## REQUIRED WORK
Among the entries below, find every line that contains the string "Searchable", then copy it.

◇ ◇ ◇ ◇ ◇ ◇ ◇

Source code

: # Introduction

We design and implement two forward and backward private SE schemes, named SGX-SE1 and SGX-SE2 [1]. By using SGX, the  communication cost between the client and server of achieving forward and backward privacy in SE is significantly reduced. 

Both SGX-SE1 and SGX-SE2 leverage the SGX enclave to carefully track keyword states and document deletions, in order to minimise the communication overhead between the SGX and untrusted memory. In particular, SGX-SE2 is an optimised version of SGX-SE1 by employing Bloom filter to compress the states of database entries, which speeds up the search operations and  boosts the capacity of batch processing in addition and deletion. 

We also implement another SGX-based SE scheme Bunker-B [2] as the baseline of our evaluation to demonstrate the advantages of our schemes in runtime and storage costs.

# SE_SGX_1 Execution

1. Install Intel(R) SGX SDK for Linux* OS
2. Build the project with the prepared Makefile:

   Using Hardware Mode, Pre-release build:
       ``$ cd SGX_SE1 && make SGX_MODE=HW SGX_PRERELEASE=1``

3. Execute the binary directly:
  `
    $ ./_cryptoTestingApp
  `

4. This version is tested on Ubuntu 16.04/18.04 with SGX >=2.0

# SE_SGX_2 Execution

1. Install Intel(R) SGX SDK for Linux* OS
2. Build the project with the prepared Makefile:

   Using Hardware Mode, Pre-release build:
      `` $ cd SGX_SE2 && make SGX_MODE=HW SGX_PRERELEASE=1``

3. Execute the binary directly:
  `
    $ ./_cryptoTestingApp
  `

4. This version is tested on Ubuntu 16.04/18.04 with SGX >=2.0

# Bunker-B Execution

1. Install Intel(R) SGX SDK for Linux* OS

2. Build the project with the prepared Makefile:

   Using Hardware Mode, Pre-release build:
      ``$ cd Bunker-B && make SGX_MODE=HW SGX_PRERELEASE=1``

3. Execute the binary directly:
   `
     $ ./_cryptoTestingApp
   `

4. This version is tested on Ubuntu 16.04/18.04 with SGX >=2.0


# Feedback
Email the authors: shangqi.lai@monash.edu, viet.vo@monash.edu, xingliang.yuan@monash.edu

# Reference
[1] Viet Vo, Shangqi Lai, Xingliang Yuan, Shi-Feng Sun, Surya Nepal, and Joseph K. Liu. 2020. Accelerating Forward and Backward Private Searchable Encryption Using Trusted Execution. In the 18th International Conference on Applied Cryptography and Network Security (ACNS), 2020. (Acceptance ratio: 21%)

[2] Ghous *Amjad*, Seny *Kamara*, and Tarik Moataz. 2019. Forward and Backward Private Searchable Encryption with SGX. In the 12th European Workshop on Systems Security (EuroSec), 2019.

◇ ◇ ◇ ◇ ◇ ◇ ◇

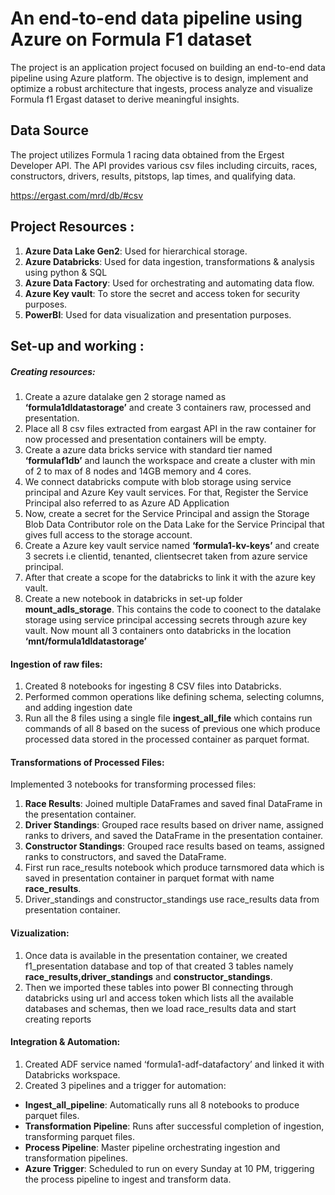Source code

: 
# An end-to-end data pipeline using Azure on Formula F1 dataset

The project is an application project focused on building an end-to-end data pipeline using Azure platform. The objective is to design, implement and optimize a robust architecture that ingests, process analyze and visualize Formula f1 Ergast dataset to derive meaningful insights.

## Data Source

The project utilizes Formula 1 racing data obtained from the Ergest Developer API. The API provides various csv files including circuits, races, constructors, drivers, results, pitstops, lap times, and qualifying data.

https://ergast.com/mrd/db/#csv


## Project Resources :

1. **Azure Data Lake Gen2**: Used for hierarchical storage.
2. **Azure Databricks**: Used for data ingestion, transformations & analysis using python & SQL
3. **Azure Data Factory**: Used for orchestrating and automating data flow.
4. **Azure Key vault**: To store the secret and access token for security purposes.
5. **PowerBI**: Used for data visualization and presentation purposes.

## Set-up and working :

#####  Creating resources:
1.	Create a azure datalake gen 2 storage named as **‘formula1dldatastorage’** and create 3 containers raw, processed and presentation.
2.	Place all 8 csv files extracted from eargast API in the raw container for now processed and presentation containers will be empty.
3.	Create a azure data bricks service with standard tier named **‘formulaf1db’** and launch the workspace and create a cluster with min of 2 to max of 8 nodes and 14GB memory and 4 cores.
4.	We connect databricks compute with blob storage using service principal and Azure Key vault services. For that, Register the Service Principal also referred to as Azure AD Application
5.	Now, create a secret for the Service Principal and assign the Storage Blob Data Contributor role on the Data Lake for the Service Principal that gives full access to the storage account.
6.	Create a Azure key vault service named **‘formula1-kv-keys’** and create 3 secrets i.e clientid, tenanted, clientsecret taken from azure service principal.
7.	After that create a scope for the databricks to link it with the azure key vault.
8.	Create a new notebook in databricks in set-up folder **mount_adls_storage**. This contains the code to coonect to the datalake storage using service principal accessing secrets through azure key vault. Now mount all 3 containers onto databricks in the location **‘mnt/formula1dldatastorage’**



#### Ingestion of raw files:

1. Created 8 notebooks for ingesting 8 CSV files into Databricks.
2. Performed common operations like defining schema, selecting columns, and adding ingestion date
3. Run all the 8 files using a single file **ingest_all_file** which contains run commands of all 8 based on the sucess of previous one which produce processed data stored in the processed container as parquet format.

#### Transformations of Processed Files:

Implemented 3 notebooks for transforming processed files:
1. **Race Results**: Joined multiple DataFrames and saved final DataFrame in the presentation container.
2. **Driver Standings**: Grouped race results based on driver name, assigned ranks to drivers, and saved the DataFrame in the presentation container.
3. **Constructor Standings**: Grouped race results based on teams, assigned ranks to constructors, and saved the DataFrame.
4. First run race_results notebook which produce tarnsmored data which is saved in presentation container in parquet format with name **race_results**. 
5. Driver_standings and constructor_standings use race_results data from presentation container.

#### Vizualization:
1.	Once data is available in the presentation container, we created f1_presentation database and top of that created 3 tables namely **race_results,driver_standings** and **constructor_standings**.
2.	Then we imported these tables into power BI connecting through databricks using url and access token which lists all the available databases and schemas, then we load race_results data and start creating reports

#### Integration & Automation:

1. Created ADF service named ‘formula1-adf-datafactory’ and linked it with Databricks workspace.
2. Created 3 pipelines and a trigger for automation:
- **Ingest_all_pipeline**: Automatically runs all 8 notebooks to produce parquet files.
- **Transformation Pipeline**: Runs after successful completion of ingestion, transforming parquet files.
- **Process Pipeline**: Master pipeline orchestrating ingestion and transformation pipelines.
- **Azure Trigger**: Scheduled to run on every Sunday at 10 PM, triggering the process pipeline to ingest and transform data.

◇ ◇ ◇ ◇ ◇ ◇ ◇

## WRITTEN RESPONSE
[1] Viet Vo, Shangqi Lai, Xingliang Yuan, Shi-Feng Sun, Surya Nepal, and Joseph K. Liu. 2020. Accelerating Forward and Backward Private Searchable Encryption Using Trusted Execution. In the 18th International Conference on Applied Cryptography and Network Security (ACNS), 2020. (Acceptance ratio: 21%)
[2] Ghous *Amjad*, Seny *Kamara*, and Tarik Moataz. 2019. Forward and Backward Private Searchable Encryption with SGX. In the 12th European Workshop on Systems Security (EuroSec), 2019.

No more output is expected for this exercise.